» Work task
Write out the records again exactly and exclude the pictures.

» Information supplied

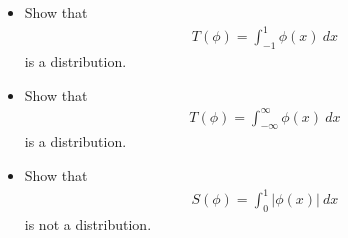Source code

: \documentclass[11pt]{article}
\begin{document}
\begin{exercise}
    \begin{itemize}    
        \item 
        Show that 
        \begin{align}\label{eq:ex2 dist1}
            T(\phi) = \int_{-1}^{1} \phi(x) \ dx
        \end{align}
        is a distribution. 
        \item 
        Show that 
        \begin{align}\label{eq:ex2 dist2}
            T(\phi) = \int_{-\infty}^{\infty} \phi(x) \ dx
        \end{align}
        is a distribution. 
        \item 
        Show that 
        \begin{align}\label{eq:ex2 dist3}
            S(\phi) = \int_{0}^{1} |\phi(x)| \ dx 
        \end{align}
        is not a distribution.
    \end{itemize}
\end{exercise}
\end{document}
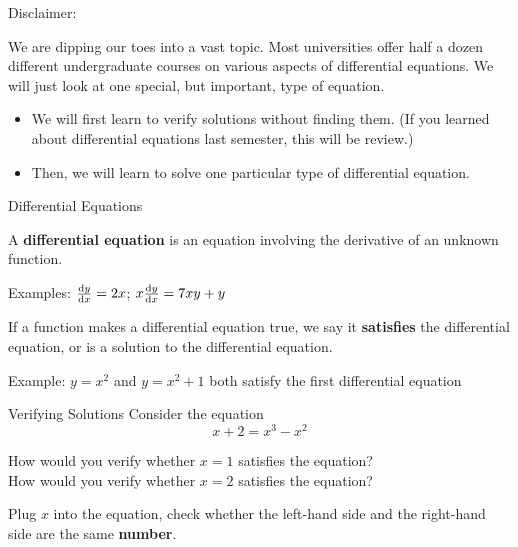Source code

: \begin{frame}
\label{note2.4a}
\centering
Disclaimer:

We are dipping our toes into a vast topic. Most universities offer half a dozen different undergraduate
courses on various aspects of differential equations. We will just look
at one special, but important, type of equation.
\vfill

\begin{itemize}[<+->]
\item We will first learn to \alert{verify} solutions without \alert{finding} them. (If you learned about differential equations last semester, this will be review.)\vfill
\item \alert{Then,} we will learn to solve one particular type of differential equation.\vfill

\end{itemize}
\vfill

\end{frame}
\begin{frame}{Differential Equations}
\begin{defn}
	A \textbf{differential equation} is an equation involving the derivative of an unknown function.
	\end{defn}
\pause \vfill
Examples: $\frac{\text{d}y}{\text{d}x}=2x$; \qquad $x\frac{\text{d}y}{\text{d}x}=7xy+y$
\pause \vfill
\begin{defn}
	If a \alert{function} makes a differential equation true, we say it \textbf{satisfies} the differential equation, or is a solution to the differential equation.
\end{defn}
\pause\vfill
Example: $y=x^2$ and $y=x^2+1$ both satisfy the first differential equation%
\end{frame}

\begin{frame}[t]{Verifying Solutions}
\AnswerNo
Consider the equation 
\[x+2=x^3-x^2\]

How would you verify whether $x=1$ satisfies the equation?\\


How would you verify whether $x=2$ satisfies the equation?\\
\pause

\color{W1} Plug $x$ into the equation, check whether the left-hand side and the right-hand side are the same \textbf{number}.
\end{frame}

» Output below
Source code

: \documentclass[11pt]{article}
\begin{document}
\begin{exercise}
    \begin{itemize}    
        \item 
        Show that 
        \begin{align}\label{eq:ex2 dist1}
            T(\phi) = \int_{-1}^{1} \phi(x) \ dx
        \end{align}
        is a distribution. 
        \item 
        Show that 
        \begin{align}\label{eq:ex2 dist2}
            T(\phi) = \int_{-\infty}^{\infty} \phi(x) \ dx
        \end{align}
        is a distribution. 
        \item 
        Show that 
        \begin{align}\label{eq:ex2 dist3}
            S(\phi) = \int_{0}^{1} |\phi(x)| \ dx 
        \end{align}
        is not a distribution.
    \end{itemize}
\end{exercise}
\end{document}
Source code

: \begin{frame}
\label{note2.4a}
\centering
Disclaimer:

We are dipping our toes into a vast topic. Most universities offer half a dozen different undergraduate
courses on various aspects of differential equations. We will just look
at one special, but important, type of equation.
\vfill

\begin{itemize}[<+->]
\item We will first learn to \alert{verify} solutions without \alert{finding} them. (If you learned about differential equations last semester, this will be review.)\vfill
\item \alert{Then,} we will learn to solve one particular type of differential equation.\vfill

\end{itemize}
\vfill

\end{frame}
\begin{frame}{Differential Equations}
\begin{defn}
	A \textbf{differential equation} is an equation involving the derivative of an unknown function.
	\end{defn}
\pause \vfill
Examples: $\frac{\text{d}y}{\text{d}x}=2x$; \qquad $x\frac{\text{d}y}{\text{d}x}=7xy+y$
\pause \vfill
\begin{defn}
	If a \alert{function} makes a differential equation true, we say it \textbf{satisfies} the differential equation, or is a solution to the differential equation.
\end{defn}
\pause\vfill
Example: $y=x^2$ and $y=x^2+1$ both satisfy the first differential equation%
\end{frame}

\begin{frame}[t]{Verifying Solutions}
\AnswerNo
Consider the equation 
\[x+2=x^3-x^2\]

How would you verify whether $x=1$ satisfies the equation?\\


How would you verify whether $x=2$ satisfies the equation?\\
\pause

\color{W1} Plug $x$ into the equation, check whether the left-hand side and the right-hand side are the same \textbf{number}.
\end{frame}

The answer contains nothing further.